Dalej w artykule możemy przeczytać m.in. cytat, jaki gazeta prytacza za Rosario Priore, o tym że: "Jan Paweł II otoczył się bardzo wąską grupą zaufanych Polaków zrywając mosty ze wszystkimi innymi." Dedukcja, jaką przeprowadza gazeta jest oczywista: "papież nie ufał reszcie Watykanu" - stwierdza dziennik.
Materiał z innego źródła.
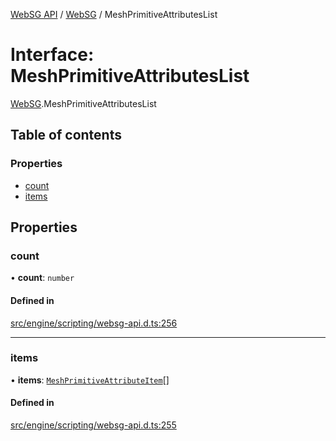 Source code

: [WebSG API](../README.md) / [WebSG](../modules/WebSG.md) / MeshPrimitiveAttributesList

# Interface: MeshPrimitiveAttributesList

[WebSG](../modules/WebSG.md).MeshPrimitiveAttributesList

## Table of contents

### Properties

- [count](WebSG.MeshPrimitiveAttributesList.md#count)
- [items](WebSG.MeshPrimitiveAttributesList.md#items)

## Properties

### count

• **count**: `number`

#### Defined in

[src/engine/scripting/websg-api.d.ts:256](https://github.com/thirdroom/thirdroom/blob/fe402010/src/engine/scripting/websg-api.d.ts#L256)

___

### items

• **items**: [`MeshPrimitiveAttributeItem`](WebSG.MeshPrimitiveAttributeItem.md)[]

#### Defined in

[src/engine/scripting/websg-api.d.ts:255](https://github.com/thirdroom/thirdroom/blob/fe402010/src/engine/scripting/websg-api.d.ts#L255)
W artykule jest również mowa o sekretnych zdjęciach, wykonanych w dniach rekonwalescencji papieża w Watykanie, prawdopodobnie w czerwcu 1981 r., przy pomocy "silnego teleobiektywu". Jak dotarły za Spiżową Bramę i kto je zrobił? Nie wiadomo. Fotografie te według gazety były "wstrząsające": przedstawiały cierpiącego papieża na tarasie w otoczeniu lekarzy. Jeden z watykańskich prałatów, w którego ręce trafiły te zdjęcia, przekazał je pani Półtawskiej. Uznał, że jej należy powierzyć tę delikatną sprawę, dotyczącą według niego "osobistego bezpieczeństwa papieża". To pani Półtawska - relacjonuje dziennik - zrozumiała od razu, że sprawa jest bardzo poważna i zasygnalizowała "braki" w ochronie Jana Pawła II oraz wszczęła tajne "wewnętrzne dochodzenie" z udziałem m.in. papieskiego fotografa Arturo Mariego, który zbadał zdjęcia z profesjonalnego punktu widzenia. "Ewidentnie w Watykanie był agent, być może w ochronie" - stwierdza dziennik, rekonstruując dyskusje w Watykanie o tym, kto mógł wykonać takie zdjęcia.